**** Data to use ****

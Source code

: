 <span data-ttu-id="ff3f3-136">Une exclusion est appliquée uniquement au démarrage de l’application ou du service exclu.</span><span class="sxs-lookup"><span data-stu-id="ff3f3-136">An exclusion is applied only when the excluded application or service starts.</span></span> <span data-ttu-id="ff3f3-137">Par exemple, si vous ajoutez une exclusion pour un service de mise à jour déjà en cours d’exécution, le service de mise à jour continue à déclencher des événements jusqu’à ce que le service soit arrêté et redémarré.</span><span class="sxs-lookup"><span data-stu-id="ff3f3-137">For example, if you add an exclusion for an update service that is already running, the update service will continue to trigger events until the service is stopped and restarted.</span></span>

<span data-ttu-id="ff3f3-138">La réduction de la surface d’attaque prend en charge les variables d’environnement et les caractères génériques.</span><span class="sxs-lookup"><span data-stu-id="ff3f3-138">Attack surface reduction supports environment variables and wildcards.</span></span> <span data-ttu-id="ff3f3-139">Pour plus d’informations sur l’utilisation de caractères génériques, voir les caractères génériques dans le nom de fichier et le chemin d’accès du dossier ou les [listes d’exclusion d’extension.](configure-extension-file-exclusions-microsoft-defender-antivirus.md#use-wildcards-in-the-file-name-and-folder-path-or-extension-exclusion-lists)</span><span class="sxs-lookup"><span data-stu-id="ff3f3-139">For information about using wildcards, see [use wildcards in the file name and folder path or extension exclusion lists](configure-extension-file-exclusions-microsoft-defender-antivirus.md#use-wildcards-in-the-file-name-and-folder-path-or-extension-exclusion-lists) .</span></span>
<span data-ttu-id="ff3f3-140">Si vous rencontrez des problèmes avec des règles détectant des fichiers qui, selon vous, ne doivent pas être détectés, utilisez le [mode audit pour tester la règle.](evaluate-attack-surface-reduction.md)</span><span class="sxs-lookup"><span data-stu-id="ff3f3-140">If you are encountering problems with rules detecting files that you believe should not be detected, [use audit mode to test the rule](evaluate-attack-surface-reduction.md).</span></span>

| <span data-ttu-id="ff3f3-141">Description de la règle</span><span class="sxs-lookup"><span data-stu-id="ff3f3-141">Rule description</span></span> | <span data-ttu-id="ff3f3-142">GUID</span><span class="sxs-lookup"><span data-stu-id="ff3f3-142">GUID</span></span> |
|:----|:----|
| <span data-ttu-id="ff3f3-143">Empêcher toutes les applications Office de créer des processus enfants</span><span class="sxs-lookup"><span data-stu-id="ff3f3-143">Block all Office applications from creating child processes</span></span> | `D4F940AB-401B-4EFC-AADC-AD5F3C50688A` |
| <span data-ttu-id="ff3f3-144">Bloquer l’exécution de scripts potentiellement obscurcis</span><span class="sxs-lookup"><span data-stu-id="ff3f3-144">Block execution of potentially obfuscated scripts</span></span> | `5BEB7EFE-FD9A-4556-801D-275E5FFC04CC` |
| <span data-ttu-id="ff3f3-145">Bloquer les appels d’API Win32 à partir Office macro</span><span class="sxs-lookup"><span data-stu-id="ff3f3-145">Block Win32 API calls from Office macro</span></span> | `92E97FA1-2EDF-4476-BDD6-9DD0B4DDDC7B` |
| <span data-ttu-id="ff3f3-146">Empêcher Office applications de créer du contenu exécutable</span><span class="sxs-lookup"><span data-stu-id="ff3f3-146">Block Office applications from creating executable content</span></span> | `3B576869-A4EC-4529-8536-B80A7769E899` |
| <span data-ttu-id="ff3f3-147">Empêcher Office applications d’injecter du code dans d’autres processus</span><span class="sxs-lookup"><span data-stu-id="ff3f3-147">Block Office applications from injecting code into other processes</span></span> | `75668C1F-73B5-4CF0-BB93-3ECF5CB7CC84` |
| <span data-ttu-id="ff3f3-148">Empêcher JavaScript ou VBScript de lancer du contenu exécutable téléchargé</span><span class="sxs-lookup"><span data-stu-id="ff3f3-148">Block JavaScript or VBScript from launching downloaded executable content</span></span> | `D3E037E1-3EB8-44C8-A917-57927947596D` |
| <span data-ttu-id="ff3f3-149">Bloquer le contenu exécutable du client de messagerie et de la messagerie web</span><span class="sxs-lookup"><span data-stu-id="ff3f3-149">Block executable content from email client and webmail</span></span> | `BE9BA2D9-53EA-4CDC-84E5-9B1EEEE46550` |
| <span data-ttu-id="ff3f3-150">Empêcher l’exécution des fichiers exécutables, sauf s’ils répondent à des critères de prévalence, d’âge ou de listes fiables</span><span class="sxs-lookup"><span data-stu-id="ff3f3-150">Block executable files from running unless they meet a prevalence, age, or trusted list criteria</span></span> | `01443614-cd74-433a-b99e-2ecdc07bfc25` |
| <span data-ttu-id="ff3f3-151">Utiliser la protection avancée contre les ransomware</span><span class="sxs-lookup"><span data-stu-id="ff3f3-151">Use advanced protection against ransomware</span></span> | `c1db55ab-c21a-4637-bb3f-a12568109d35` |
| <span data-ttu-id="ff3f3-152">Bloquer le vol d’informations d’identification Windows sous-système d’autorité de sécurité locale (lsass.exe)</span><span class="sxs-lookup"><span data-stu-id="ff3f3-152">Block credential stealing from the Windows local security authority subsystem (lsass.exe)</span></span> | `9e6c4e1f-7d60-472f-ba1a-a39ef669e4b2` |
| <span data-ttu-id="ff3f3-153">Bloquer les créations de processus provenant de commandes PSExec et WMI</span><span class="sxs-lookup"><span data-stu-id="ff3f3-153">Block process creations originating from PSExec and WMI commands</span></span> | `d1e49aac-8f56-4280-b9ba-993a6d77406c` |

****

*Work request*
Set down only the lines above that fall between the line holding "toutes les applications" and the line holding "Office applications de", inclusive, keeping each exact.

*Answer below*
| <span data-ttu-id="ff3f3-143">Empêcher toutes les applications Office de créer des processus enfants</span><span class="sxs-lookup"><span data-stu-id="ff3f3-143">Block all Office applications from creating child processes</span></span> | `D4F940AB-401B-4EFC-AADC-AD5F3C50688A` |
| <span data-ttu-id="ff3f3-144">Bloquer l’exécution de scripts potentiellement obscurcis</span><span class="sxs-lookup"><span data-stu-id="ff3f3-144">Block execution of potentially obfuscated scripts</span></span> | `5BEB7EFE-FD9A-4556-801D-275E5FFC04CC` |
| <span data-ttu-id="ff3f3-145">Bloquer les appels d’API Win32 à partir Office macro</span><span class="sxs-lookup"><span data-stu-id="ff3f3-145">Block Win32 API calls from Office macro</span></span> | `92E97FA1-2EDF-4476-BDD6-9DD0B4DDDC7B` |
| <span data-ttu-id="ff3f3-146">Empêcher Office applications de créer du contenu exécutable</span><span class="sxs-lookup"><span data-stu-id="ff3f3-146">Block Office applications from creating executable content</span></span> | `3B576869-A4EC-4529-8536-B80A7769E899` |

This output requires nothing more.